Here’s how the Podesta “hack” happened.
He received a spear phishing email designed to look like official communication from Google notifying him someone had tried to change his password. “Google stopped this sign-in attempt,” the email read. “You should change your password immediately.” The bottom of the email included a link labeled “Change Password” designed to fool the reader into giving away their password.
A Clinton campaign aide with access to Podesta’s account read the email and forwarded it to the IT aide, Charles Delevan, who mistakenly replied that the email was legitimate and instructed the aide to change his password. “This is a legitimate email,” Delevan wrote to the aide, Sara Latham, along with a link to a legitimate Google page to make the change. “John needs to change his password immediately.”
Latham then emailed another aide, Milia Fisher, and asked her to change the password. One of them then clicked on the phishing email link to make the change, which led them to a fake page and provided the attacker with Podesta’s password.
Delevan told The New York Times he is still haunted by the mistake that led to the release of tens of thousands of Podesta’s emails, and by some accounts, cost Democratic nominee Hillary Clinton the election. The campaign had been the target of dozens of similar phishing emails at the time, Delevan said, and he knew this email was one of them. He accidentally typed “legitimate” instead of “illegitimate,” a mistake he says has “plagued him.”
The DNC was hit by the same type of email, and in the same way gave attackers access to a trove of emails that led to the resignation of Rep. Debbie Wasserman Schultz as DNC chair. Neither attack was particularly complicated, in part because as it turns out a complicated attack wasn’t necessary to penetrate the accounts.
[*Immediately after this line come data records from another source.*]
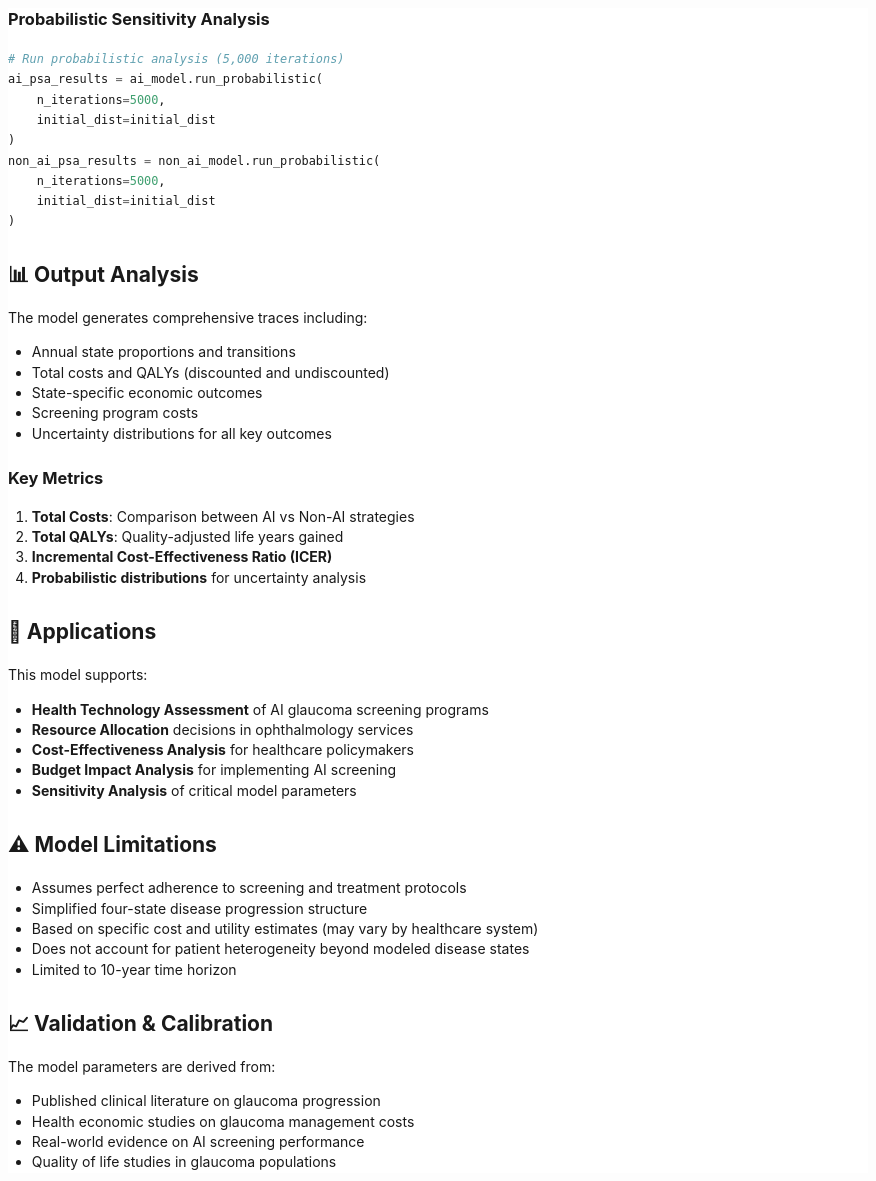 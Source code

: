 ### Probabilistic Sensitivity Analysis
```python
# Run probabilistic analysis (5,000 iterations)
ai_psa_results = ai_model.run_probabilistic(
    n_iterations=5000, 
    initial_dist=initial_dist
)
non_ai_psa_results = non_ai_model.run_probabilistic(
    n_iterations=5000, 
    initial_dist=initial_dist
)
```

## 📊 Output Analysis

The model generates comprehensive traces including:
- Annual state proportions and transitions
- Total costs and QALYs (discounted and undiscounted)
- State-specific economic outcomes
- Screening program costs
- Uncertainty distributions for all key outcomes

### Key Metrics
1. **Total Costs**: Comparison between AI vs Non-AI strategies
2. **Total QALYs**: Quality-adjusted life years gained
3. **Incremental Cost-Effectiveness Ratio (ICER)**
4. **Probabilistic distributions** for uncertainty analysis


## 🎯 Applications

This model supports:
- **Health Technology Assessment** of AI glaucoma screening programs
- **Resource Allocation** decisions in ophthalmology services
- **Cost-Effectiveness Analysis** for healthcare policymakers
- **Budget Impact Analysis** for implementing AI screening
- **Sensitivity Analysis** of critical model parameters

## ⚠️ Model Limitations

- Assumes perfect adherence to screening and treatment protocols
- Simplified four-state disease progression structure
- Based on specific cost and utility estimates (may vary by healthcare system)
- Does not account for patient heterogeneity beyond modeled disease states
- Limited to 10-year time horizon

## 📈 Validation & Calibration

The model parameters are derived from:
- Published clinical literature on glaucoma progression
- Health economic studies on glaucoma management costs
- Real-world evidence on AI screening performance
- Quality of life studies in glaucoma populations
As the technology director at the DNC has acknowledged, the non-profit didn’t want to devote a lot of resources to cybersecurity, although he and his bosses were fully aware it would be a target for hackers. “There was never enough money to do everything we needed to do,” Andrew Brown told The New York Times regarding the decision that now appears so costly.
Russia didn’t hack into their accounts, and Russia didn’t hack into Podesta’s accounts, and Russia certainly didn’t “hack the election,” as so many media outlets are suggesting. Podesta and the DNC were simply duped.